--- Required work ---
Every line of the records below from the line with "- Using Machine" up to and including the line with "### Purpose" must be reproduced exactly, and no line outside that range.

*** Opening of Study material ***

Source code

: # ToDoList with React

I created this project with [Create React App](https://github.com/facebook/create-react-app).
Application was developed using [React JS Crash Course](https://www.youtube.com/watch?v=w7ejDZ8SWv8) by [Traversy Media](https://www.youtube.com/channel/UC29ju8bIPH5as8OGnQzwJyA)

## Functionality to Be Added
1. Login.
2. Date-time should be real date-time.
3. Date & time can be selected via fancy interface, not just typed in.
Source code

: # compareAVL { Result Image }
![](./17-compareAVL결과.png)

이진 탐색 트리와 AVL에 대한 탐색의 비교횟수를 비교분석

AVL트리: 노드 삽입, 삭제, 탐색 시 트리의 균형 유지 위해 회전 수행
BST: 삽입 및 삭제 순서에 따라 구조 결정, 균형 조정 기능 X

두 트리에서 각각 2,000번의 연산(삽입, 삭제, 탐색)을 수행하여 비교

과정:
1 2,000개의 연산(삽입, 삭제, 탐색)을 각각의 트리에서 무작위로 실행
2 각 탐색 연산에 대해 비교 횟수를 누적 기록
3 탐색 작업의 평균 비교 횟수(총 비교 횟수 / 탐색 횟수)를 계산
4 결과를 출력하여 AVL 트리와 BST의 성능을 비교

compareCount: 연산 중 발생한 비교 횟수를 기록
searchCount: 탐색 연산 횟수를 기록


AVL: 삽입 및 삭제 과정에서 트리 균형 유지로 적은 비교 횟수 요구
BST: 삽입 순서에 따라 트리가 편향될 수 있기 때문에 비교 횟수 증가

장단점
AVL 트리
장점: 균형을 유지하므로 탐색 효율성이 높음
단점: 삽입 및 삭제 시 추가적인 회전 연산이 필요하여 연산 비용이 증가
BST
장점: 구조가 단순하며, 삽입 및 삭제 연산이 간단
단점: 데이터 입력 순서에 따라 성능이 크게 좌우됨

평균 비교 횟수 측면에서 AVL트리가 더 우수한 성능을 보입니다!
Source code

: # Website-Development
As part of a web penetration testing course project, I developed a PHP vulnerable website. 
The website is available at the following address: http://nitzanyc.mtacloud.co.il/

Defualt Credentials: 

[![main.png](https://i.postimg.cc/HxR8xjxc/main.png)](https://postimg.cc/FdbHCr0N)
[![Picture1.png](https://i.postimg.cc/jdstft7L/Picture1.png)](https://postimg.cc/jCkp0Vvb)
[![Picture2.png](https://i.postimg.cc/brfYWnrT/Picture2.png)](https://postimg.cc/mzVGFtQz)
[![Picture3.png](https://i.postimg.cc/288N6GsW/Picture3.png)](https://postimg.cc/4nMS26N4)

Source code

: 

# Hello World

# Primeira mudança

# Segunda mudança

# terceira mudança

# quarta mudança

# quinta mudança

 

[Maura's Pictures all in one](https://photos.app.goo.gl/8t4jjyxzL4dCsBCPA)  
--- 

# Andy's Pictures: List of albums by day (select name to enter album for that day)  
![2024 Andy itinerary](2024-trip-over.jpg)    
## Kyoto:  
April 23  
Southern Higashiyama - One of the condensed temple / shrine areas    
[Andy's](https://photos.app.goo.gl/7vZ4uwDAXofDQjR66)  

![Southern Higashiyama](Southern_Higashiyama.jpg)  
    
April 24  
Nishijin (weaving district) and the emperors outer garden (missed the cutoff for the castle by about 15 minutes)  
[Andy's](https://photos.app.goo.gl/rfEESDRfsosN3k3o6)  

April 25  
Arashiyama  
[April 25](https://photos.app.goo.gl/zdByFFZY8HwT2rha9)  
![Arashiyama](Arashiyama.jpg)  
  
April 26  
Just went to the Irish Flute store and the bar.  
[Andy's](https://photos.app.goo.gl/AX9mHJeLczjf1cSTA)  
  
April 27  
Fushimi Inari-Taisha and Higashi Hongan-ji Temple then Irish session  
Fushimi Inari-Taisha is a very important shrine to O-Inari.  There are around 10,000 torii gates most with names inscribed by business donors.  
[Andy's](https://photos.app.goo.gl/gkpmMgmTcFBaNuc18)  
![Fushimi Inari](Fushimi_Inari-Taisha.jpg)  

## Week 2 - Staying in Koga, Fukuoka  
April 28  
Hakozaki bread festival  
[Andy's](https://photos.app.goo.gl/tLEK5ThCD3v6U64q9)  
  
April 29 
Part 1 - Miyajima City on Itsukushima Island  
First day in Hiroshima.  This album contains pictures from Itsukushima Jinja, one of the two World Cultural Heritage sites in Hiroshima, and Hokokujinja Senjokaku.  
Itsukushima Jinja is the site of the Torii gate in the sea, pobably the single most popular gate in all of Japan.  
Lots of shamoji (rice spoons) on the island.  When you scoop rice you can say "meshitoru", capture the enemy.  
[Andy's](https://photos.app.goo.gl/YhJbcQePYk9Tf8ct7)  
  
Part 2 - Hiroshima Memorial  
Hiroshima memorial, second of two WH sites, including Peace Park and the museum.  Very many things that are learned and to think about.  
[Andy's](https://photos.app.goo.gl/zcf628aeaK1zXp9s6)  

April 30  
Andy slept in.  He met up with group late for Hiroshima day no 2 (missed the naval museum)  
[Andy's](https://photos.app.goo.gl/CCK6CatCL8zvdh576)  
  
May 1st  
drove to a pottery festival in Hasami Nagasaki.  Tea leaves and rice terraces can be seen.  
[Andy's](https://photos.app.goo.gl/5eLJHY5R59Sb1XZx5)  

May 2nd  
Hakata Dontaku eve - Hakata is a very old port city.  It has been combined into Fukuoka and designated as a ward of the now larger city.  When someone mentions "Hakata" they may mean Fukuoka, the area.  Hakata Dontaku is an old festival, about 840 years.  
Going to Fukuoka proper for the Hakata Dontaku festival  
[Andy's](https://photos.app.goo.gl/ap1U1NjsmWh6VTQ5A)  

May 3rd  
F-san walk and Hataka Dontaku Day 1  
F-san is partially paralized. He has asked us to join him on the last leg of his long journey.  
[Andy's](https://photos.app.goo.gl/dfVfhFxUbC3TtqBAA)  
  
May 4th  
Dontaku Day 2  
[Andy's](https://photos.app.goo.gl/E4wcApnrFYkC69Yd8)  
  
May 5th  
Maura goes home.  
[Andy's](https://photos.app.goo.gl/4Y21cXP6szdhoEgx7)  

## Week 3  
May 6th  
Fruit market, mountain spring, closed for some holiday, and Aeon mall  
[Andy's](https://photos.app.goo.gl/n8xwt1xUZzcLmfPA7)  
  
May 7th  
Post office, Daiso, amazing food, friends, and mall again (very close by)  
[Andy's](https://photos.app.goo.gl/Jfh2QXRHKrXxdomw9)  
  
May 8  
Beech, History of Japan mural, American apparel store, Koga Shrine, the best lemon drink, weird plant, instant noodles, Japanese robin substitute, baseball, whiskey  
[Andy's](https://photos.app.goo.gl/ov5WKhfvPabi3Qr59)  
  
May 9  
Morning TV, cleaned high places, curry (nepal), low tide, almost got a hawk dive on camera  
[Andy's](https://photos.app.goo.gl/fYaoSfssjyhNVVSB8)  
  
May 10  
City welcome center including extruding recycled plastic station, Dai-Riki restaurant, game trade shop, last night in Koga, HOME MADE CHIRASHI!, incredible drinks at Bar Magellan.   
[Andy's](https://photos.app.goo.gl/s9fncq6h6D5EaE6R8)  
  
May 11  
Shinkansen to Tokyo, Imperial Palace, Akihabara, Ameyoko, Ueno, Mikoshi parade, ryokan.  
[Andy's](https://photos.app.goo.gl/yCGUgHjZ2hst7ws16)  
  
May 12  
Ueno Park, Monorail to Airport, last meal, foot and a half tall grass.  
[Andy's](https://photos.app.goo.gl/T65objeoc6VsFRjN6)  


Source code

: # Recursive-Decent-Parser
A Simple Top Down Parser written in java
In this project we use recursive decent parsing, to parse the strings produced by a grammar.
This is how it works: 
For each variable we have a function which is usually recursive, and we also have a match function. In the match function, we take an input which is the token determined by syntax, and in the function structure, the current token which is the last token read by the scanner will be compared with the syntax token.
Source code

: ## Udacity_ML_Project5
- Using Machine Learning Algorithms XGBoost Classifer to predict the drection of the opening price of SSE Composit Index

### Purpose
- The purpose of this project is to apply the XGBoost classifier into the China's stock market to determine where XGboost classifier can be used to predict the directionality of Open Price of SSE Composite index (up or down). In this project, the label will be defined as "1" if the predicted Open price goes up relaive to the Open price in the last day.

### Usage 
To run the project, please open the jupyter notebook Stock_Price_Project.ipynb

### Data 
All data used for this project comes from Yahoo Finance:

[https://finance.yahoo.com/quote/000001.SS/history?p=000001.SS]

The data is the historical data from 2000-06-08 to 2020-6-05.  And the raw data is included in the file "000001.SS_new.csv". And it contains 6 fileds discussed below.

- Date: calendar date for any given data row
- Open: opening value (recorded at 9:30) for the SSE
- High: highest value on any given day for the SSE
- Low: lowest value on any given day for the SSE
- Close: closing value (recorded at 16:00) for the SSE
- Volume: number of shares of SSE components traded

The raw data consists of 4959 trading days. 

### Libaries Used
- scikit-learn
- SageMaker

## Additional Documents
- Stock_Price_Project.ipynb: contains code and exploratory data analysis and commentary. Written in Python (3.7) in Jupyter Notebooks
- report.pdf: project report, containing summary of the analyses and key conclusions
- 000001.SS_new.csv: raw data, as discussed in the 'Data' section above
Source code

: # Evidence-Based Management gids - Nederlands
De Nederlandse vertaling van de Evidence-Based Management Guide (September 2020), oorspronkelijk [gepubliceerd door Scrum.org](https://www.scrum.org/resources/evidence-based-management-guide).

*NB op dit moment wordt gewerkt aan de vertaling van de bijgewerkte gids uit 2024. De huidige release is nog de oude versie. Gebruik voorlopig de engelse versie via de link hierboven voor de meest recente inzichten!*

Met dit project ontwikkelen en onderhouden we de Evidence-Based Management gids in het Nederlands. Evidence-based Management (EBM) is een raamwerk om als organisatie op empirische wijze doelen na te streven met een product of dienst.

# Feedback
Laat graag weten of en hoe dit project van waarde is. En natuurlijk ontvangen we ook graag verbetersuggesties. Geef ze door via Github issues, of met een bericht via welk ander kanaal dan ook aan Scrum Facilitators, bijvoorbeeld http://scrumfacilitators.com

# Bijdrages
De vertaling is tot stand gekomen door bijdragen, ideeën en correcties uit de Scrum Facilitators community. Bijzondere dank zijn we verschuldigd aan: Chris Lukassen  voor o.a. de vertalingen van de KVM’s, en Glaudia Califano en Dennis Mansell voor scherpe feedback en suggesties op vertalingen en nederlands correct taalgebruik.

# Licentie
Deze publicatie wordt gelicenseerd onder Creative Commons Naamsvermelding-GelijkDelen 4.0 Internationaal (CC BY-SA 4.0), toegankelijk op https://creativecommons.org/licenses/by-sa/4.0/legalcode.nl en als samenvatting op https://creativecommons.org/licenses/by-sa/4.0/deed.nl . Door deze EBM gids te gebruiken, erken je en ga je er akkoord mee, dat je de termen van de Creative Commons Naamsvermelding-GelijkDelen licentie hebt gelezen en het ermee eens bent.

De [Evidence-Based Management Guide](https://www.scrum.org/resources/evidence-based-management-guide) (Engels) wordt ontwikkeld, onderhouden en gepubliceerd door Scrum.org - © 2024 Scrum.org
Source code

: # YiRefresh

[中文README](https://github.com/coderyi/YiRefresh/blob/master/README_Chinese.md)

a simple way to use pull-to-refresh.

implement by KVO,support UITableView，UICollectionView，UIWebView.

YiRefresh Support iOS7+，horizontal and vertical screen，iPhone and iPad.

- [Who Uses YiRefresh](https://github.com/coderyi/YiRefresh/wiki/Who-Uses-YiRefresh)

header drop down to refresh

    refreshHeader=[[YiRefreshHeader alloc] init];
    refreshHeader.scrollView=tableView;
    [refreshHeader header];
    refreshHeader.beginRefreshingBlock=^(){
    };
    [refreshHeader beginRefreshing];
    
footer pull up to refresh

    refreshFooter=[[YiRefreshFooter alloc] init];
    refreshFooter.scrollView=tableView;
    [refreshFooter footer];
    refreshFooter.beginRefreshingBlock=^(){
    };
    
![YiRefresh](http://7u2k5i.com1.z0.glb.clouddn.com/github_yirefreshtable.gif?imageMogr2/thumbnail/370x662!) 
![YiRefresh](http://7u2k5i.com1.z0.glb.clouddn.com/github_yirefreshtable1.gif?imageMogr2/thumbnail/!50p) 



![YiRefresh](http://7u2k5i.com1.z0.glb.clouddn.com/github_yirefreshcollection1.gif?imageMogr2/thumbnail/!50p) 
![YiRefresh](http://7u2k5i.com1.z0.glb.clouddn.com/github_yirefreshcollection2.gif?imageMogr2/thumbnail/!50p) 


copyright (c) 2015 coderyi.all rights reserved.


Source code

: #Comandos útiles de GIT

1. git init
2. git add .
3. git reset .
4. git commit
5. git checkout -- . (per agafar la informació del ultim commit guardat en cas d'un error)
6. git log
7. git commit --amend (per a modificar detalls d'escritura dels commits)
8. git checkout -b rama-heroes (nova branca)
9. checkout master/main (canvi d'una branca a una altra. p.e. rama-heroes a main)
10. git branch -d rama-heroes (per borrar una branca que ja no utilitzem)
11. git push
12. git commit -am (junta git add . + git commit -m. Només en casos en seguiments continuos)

*** Close of Study material ***

--- Result of the task ---
- Using Machine Learning Algorithms XGBoost Classifer to predict the drection of the opening price of SSE Composit Index

### Purpose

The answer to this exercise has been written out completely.